There is a specific market for this type of illustrated outdoor book. Elegant in appearance, clean, enticing images, double page spreads, rich people’s gardens turned over to nature in a deliberately calculated way—the appeal is both artistic and celebratory of those who have the means, money, talent, and desire to transform real nature into a domestic version of nature. Much like Japanese gardens, these transformations no longer actually represent real nature but a constructed facsimile to inspire the viewer to feel in nature.
Is this illusion honest? As Ms. Kalins states, “These photographs have a deceptive naturalness, because each composition, each shaft of light, each deep shadow, leads us deliberately toward a new way of seeing.”
Deceptive, yes, but that does not mean they are false. Nature is there, nature is portrayed, nature is celebrated, nature becomes an icon for what we have, perhaps, lost already. And the photographer is adamant that his intention is to reconnect us to that which we have lost or are losing, “I want to appeal to your emotions through the images . . . to be moved, guided by your intuition and creative spirit, to nurture your own gardens.”
So is this really a gardening book? At times, yes, species and types of plants are identified properly.
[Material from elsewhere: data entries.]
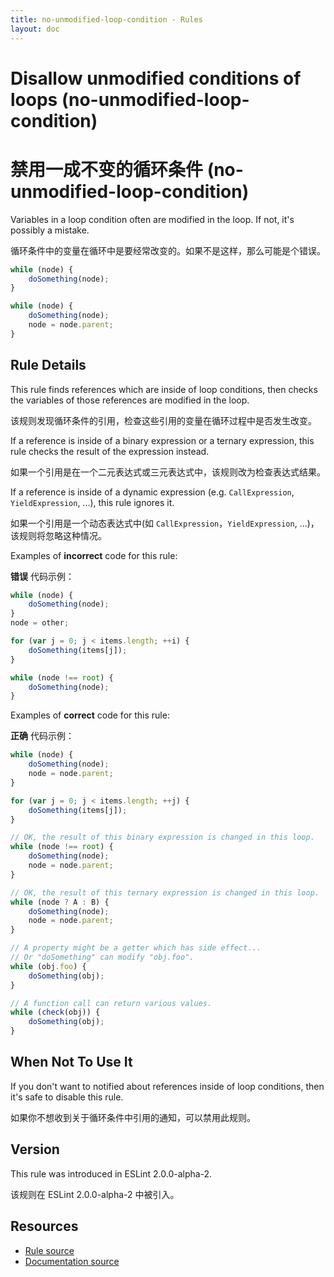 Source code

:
 ```yaml
---
title: no-unmodified-loop-condition - Rules
layout: doc
---
```

<!-- Note: No pull requests accepted for this file. See README.md in the root directory for details. -->

# Disallow unmodified conditions of loops (no-unmodified-loop-condition)

# 禁用一成不变的循环条件 (no-unmodified-loop-condition)

Variables in a loop condition often are modified in the loop.
If not, it's possibly a mistake.

循环条件中的变量在循环中是要经常改变的。如果不是这样，那么可能是个错误。

```js
while (node) {
    doSomething(node);
}
```

```js
while (node) {
    doSomething(node);
    node = node.parent;
}
```

## Rule Details

This rule finds references which are inside of loop conditions, then checks the
variables of those references are modified in the loop.

该规则发现循环条件的引用，检查这些引用的变量在循环过程中是否发生改变。

If a reference is inside of a binary expression or a ternary expression, this rule checks the result of the expression instead.

如果一个引用是在一个二元表达式或三元表达式中，该规则改为检查表达式结果。

If a reference is inside of a dynamic expression (e.g. `CallExpression`,
`YieldExpression`, ...), this rule ignores it.

如果一个引用是一个动态表达式中(如 `CallExpression`，`YieldExpression`, ...)，该规则将忽略这种情况。

Examples of **incorrect** code for this rule:

**错误** 代码示例：

```js
while (node) {
    doSomething(node);
}
node = other;

for (var j = 0; j < items.length; ++i) {
    doSomething(items[j]);
}

while (node !== root) {
    doSomething(node);
}
```

Examples of **correct** code for this rule:

**正确** 代码示例：

```js
while (node) {
    doSomething(node);
    node = node.parent;
}

for (var j = 0; j < items.length; ++j) {
    doSomething(items[j]);
}

// OK, the result of this binary expression is changed in this loop.
while (node !== root) {
    doSomething(node);
    node = node.parent;
}

// OK, the result of this ternary expression is changed in this loop.
while (node ? A : B) {
    doSomething(node);
    node = node.parent;
}

// A property might be a getter which has side effect...
// Or "doSomething" can modify "obj.foo".
while (obj.foo) {
    doSomething(obj);
}

// A function call can return various values.
while (check(obj)) {
    doSomething(obj);
}
```

## When Not To Use It

If you don't want to notified about references inside of loop conditions, then it's safe to disable this rule.

如果你不想收到关于循环条件中引用的通知，可以禁用此规则。

## Version

This rule was introduced in ESLint 2.0.0-alpha-2.

该规则在 ESLint 2.0.0-alpha-2 中被引入。

## Resources

* [Rule source](https://github.com/eslint/eslint/tree/master/lib/rules/no-unmodified-loop-condition.js)
* [Documentation source](https://github.com/eslint/eslint/tree/master/docs/rules/no-unmodified-loop-condition.md)
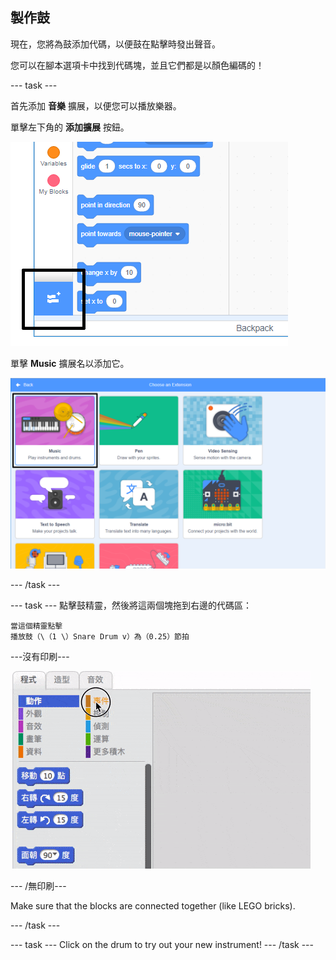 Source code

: ## 製作鼓

現在，您將為鼓添加代碼，以便鼓在點擊時發出聲音。

您可以在腳本選項卡中找到代碼塊，並且它們都是以顏色編碼的！

\--- task \---

首先添加 **音樂** 擴展，以便您可以播放樂器。

單擊左下角的 **添加擴展** 按鈕。

![添加擴展按鈕突出顯示](images/add-extension-annotated.png)

單擊 **Music** 擴展名以添加它。

![music extension highlighted](images/click-music-annotated.png)

\--- /task \---

\--- task \--- 點擊鼓精靈，然後將這兩個塊拖到右邊的代碼區：

```blocks3
當這個精靈點擊
播放鼓（\（1 \）Snare Drum v）為（0.25）節拍
```

\---沒有印刷\---

![截圖](images/connect-block.gif)

\--- /無印刷\---

Make sure that the blocks are connected together (like LEGO bricks).

\--- /task \---

\--- task \--- Click on the drum to try out your new instrument! \--- /task \---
A panoply of greenery options are presented—as are pathway materials, artistic embellishments, and (because this is after all a book centered on the very wealthiest patrons) luxury architecture suited to the environs (especially roof tops in NYC, or the Hamptons on Long Island, or rural Connecticut, New Jersey, and New York, or remote Massachusetts; portrayed are only playgrounds of the very wealthy). That narrow focus does not diminish the beauty of the gardens achieved in such splendor. Of course, if you have no idea what was there before, the notion that this is a how-to create a garden from scratch guide fades into obscurity.
Nevertheless, like a pebble Japanese garden—which is the ultimate exemplar of this type of natural gardening—the peace and harmony depicted by excellent images of these manufactured gardens by human design and gardeners’ hands remain a beauty to experience, a tranquility to revel in and, not least (because the images are so very pretty) someone’s dream to behold.